**TASK TO COMPLETE**
What you return should match every record exactly, with the images removed.

(Dataset entries)

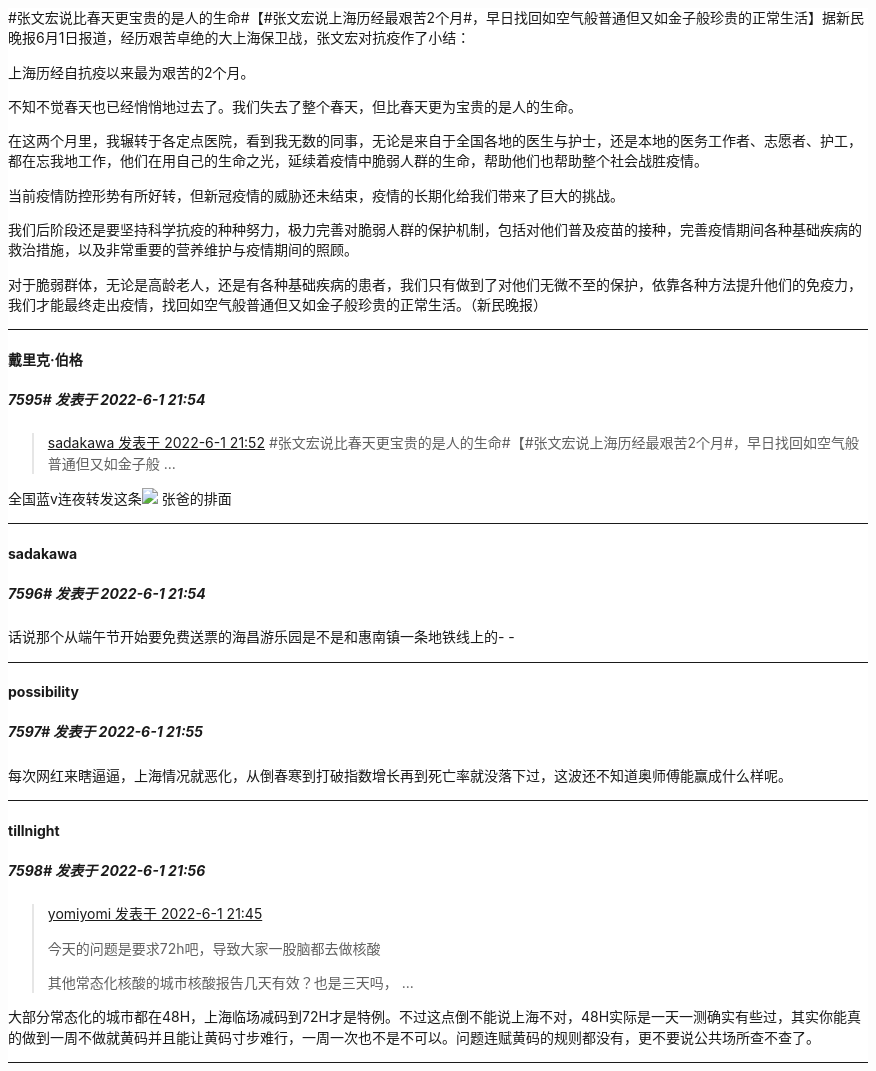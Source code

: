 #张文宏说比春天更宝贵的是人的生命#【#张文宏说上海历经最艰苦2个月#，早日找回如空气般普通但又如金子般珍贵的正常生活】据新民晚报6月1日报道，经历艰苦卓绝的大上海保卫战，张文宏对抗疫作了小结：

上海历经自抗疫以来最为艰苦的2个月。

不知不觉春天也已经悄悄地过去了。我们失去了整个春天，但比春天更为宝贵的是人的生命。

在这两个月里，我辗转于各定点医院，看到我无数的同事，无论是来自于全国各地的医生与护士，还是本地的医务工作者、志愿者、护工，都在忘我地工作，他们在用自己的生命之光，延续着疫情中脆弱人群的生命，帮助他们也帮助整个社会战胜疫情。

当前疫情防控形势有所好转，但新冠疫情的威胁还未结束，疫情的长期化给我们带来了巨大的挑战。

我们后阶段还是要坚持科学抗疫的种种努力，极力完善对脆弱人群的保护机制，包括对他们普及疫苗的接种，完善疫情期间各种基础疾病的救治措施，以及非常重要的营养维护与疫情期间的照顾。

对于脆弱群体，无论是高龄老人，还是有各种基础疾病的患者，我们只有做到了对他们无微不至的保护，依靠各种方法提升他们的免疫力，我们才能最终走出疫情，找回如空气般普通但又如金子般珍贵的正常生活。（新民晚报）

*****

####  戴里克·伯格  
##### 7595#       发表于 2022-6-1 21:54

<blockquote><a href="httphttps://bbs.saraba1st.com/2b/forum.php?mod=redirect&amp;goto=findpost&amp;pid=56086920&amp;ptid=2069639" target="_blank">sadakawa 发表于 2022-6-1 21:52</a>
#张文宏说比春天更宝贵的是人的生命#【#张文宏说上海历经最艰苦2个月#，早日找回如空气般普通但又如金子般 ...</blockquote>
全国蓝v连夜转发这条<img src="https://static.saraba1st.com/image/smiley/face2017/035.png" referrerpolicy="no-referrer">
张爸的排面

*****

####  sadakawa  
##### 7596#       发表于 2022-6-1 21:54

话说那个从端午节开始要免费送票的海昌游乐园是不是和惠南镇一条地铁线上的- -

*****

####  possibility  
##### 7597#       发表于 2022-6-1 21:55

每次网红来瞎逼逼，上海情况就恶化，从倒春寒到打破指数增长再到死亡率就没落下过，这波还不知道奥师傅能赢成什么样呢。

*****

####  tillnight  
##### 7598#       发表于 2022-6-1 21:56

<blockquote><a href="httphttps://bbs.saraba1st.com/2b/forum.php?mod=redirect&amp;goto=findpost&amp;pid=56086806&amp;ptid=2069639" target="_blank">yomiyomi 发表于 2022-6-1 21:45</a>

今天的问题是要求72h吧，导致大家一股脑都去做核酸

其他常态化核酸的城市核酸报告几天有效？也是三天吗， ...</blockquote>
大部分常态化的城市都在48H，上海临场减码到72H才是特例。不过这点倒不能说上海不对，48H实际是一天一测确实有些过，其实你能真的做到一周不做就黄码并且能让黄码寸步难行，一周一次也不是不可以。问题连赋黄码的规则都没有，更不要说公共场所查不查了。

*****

**WORKED SOLUTION**
Source code

: #张文宏说比春天更宝贵的是人的生命#【#张文宏说上海历经最艰苦2个月#，早日找回如空气般普通但又如金子般珍贵的正常生活】据新民晚报6月1日报道，经历艰苦卓绝的大上海保卫战，张文宏对抗疫作了小结：

上海历经自抗疫以来最为艰苦的2个月。

不知不觉春天也已经悄悄地过去了。我们失去了整个春天，但比春天更为宝贵的是人的生命。

在这两个月里，我辗转于各定点医院，看到我无数的同事，无论是来自于全国各地的医生与护士，还是本地的医务工作者、志愿者、护工，都在忘我地工作，他们在用自己的生命之光，延续着疫情中脆弱人群的生命，帮助他们也帮助整个社会战胜疫情。

当前疫情防控形势有所好转，但新冠疫情的威胁还未结束，疫情的长期化给我们带来了巨大的挑战。

我们后阶段还是要坚持科学抗疫的种种努力，极力完善对脆弱人群的保护机制，包括对他们普及疫苗的接种，完善疫情期间各种基础疾病的救治措施，以及非常重要的营养维护与疫情期间的照顾。

对于脆弱群体，无论是高龄老人，还是有各种基础疾病的患者，我们只有做到了对他们无微不至的保护，依靠各种方法提升他们的免疫力，我们才能最终走出疫情，找回如空气般普通但又如金子般珍贵的正常生活。（新民晚报）

*****

####  戴里克·伯格  
##### 7595#       发表于 2022-6-1 21:54

<blockquote><a href="httphttps://bbs.saraba1st.com/2b/forum.php?mod=redirect&amp;goto=findpost&amp;pid=56086920&amp;ptid=2069639" target="_blank">sadakawa 发表于 2022-6-1 21:52</a>
#张文宏说比春天更宝贵的是人的生命#【#张文宏说上海历经最艰苦2个月#，早日找回如空气般普通但又如金子般 ...</blockquote>
全国蓝v连夜转发这条<img src="https://static.saraba1st.com/image/smiley/face2017/035.png" referrerpolicy="no-referrer">
张爸的排面

*****

####  sadakawa  
##### 7596#       发表于 2022-6-1 21:54

话说那个从端午节开始要免费送票的海昌游乐园是不是和惠南镇一条地铁线上的- -

*****

####  possibility  
##### 7597#       发表于 2022-6-1 21:55

每次网红来瞎逼逼，上海情况就恶化，从倒春寒到打破指数增长再到死亡率就没落下过，这波还不知道奥师傅能赢成什么样呢。

*****

####  tillnight  
##### 7598#       发表于 2022-6-1 21:56

<blockquote><a href="httphttps://bbs.saraba1st.com/2b/forum.php?mod=redirect&amp;goto=findpost&amp;pid=56086806&amp;ptid=2069639" target="_blank">yomiyomi 发表于 2022-6-1 21:45</a>

今天的问题是要求72h吧，导致大家一股脑都去做核酸

其他常态化核酸的城市核酸报告几天有效？也是三天吗， ...</blockquote>
大部分常态化的城市都在48H，上海临场减码到72H才是特例。不过这点倒不能说上海不对，48H实际是一天一测确实有些过，其实你能真的做到一周不做就黄码并且能让黄码寸步难行，一周一次也不是不可以。问题连赋黄码的规则都没有，更不要说公共场所查不查了。

*****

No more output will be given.